State how many lines in the listing below include the word "href". Give nothing but the number.

Records shown:
++++
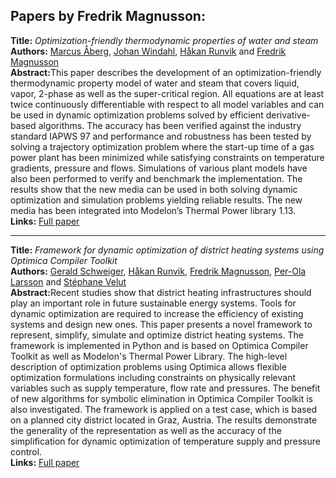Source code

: <h2>Papers by Fredrik Magnusson:</h2>
<p>
<b>Title:</b> <i> Optimization-friendly thermodynamic properties of water and steam </i> <br />
<b>Authors:</b> <a href="../authors/author_1.html">Marcus Åberg</a>, <a href="../authors/author_301.html">Johan Windahl</a>, <a href="../authors/author_232.html">Håkan Runvik</a> and <a href="../authors/author_167.html">Fredrik Magnusson</a><br />
<b>Abstract:</b>This paper describes the development of an optimization-friendly thermodynamic property model of water and steam that covers liquid, vapor, 2-phase as well as the super-critical region. All equations are at least twice continuously differentiable with respect to all model variables and can be used in dynamic optimization problems solved by efficient derivative-based algorithms. The accuracy has been verified against the industry standard IAPWS 97 and performance and robustness has been tested by solving a trajectory optimization problem where the start-up time of a gas power plant has been minimized while satisfying constraints on temperature gradients, pressure and flows. Simulations of various plant models have also been performed to verify and benchmark the implementation. The results show that the new media can be used in both solving dynamic optimization and simulation problems yielding reliable results. The new media has been integrated into Modelon’s Thermal Power library 1.13.<br />
<b>Links:</b> <a href="../submissions/ecp17132449_AbergWindahlRunvikMagnusson.pdf">Full paper</a></p>
<hr />
<p>
<b>Title:</b> <i> Framework for dynamic optimization of district heating systems using Optimica Compiler Toolkit </i> <br />
<b>Authors:</b> <a href="../authors/author_246.html">Gerald Schweiger</a>, <a href="../authors/author_232.html">Håkan Runvik</a>, <a href="../authors/author_167.html">Fredrik Magnusson</a>, <a href="../authors/author_152.html">Per-Ola Larsson</a> and <a href="../authors/author_287.html">Stéphane Velut</a><br />
<b>Abstract:</b>Recent studies show that district heating infrastructures should play an important role in future sustainable energy systems. Tools for dynamic optimization are required to increase the efficiency of existing systems and design new ones. This paper presents a novel framework to represent, simplify, simulate and optimize district heating systems. The framework is implemented in Python and is based on Optimica Compiler Toolkit as well as Modelon's Thermal Power Library. The high-level description of optimization problems using Optimica allows flexible optimization formulations including constraints on physically relevant variables such as supply temperature, flow rate and pressures. The benefit of new algorithms for symbolic elimination in Optimica Compiler Toolkit is also investigated. The framework is applied on a test case, which is based on a planned city district located in Graz, Austria. The results demonstrate the generality of the representation as well as the accuracy of the simplification for dynamic optimization of temperature supply and pressure control.<br />
<b>Links:</b> <a href="../submissions/ecp17132131_SchweigerRunvikMagnussonLarssonVelut.pdf">Full paper</a></p>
++++
Reply to the exercise:
4